PROBLEM DETAILS: Keep every word of the entries and print them exactly; the pictures stay out.

INPUT:
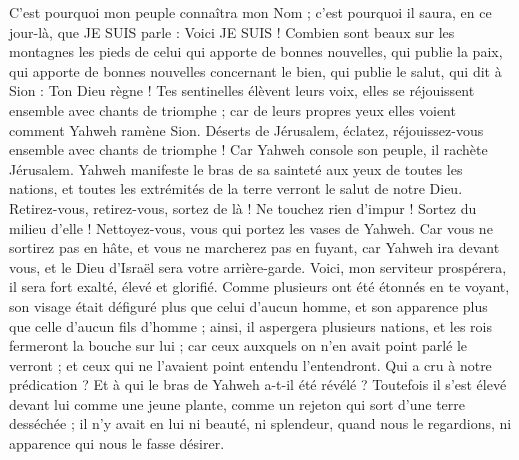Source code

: \begin{multicols}{2}
C'est pourquoi mon peuple connaîtra mon Nom ; c'est pourquoi il saura, en ce jour-là, que JE SUIS parle : Voici JE SUIS !
Combien sont beaux sur les montagnes les pieds de celui qui apporte de bonnes nouvelles, qui publie la paix, qui apporte de bonnes nouvelles concernant le bien, qui publie le salut, qui dit à Sion : Ton Dieu règne !
Tes sentinelles élèvent leurs voix, elles se réjouissent ensemble avec chants de triomphe ; car de leurs propres yeux elles voient comment Yahweh ramène Sion.
Déserts de Jérusalem, éclatez, réjouissez-vous ensemble avec chants de triomphe ! Car Yahweh console son peuple, il rachète Jérusalem.
Yahweh manifeste le bras de sa sainteté aux yeux de toutes les nations, et toutes les extrémités de la terre verront le salut de notre Dieu.
Retirez-vous, retirez-vous, sortez de là ! Ne touchez rien d'impur ! Sortez du milieu d'elle ! Nettoyez-vous, vous qui portez les vases de Yahweh.
Car vous ne sortirez pas en hâte, et vous ne marcherez pas en fuyant, car Yahweh ira devant vous, et le Dieu d'Israël sera votre arrière-garde.
Voici, mon serviteur prospérera, il sera fort exalté, élevé et glorifié.
Comme plusieurs ont été étonnés en te voyant, son visage était défiguré plus que celui d'aucun homme, et son apparence plus que celle d'aucun fils d'homme ;
ainsi, il aspergera plusieurs nations, et les rois fermeront la bouche sur lui ; car ceux auxquels on n'en avait point parlé le verront ; et ceux qui ne l'avaient point entendu l'entendront.
\VerseOne{}Qui a cru à notre prédication ? Et à qui le bras de Yahweh a-t-il été révélé ?
Toutefois il s'est élevé devant lui comme une jeune plante, comme un rejeton qui sort d'une terre desséchée ; il n'y avait en lui ni beauté, ni splendeur, quand nous le regardions, ni apparence qui nous le fasse désirer.

\end{multicols}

RESPONSE BOX:
Source code

: \begin{multicols}{2}
C'est pourquoi mon peuple connaîtra mon Nom ; c'est pourquoi il saura, en ce jour-là, que JE SUIS parle : Voici JE SUIS !
Combien sont beaux sur les montagnes les pieds de celui qui apporte de bonnes nouvelles, qui publie la paix, qui apporte de bonnes nouvelles concernant le bien, qui publie le salut, qui dit à Sion : Ton Dieu règne !
Tes sentinelles élèvent leurs voix, elles se réjouissent ensemble avec chants de triomphe ; car de leurs propres yeux elles voient comment Yahweh ramène Sion.
Déserts de Jérusalem, éclatez, réjouissez-vous ensemble avec chants de triomphe ! Car Yahweh console son peuple, il rachète Jérusalem.
Yahweh manifeste le bras de sa sainteté aux yeux de toutes les nations, et toutes les extrémités de la terre verront le salut de notre Dieu.
Retirez-vous, retirez-vous, sortez de là ! Ne touchez rien d'impur ! Sortez du milieu d'elle ! Nettoyez-vous, vous qui portez les vases de Yahweh.
Car vous ne sortirez pas en hâte, et vous ne marcherez pas en fuyant, car Yahweh ira devant vous, et le Dieu d'Israël sera votre arrière-garde.
Voici, mon serviteur prospérera, il sera fort exalté, élevé et glorifié.
Comme plusieurs ont été étonnés en te voyant, son visage était défiguré plus que celui d'aucun homme, et son apparence plus que celle d'aucun fils d'homme ;
ainsi, il aspergera plusieurs nations, et les rois fermeront la bouche sur lui ; car ceux auxquels on n'en avait point parlé le verront ; et ceux qui ne l'avaient point entendu l'entendront.
\VerseOne{}Qui a cru à notre prédication ? Et à qui le bras de Yahweh a-t-il été révélé ?
Toutefois il s'est élevé devant lui comme une jeune plante, comme un rejeton qui sort d'une terre desséchée ; il n'y avait en lui ni beauté, ni splendeur, quand nous le regardions, ni apparence qui nous le fasse désirer.

\end{multicols}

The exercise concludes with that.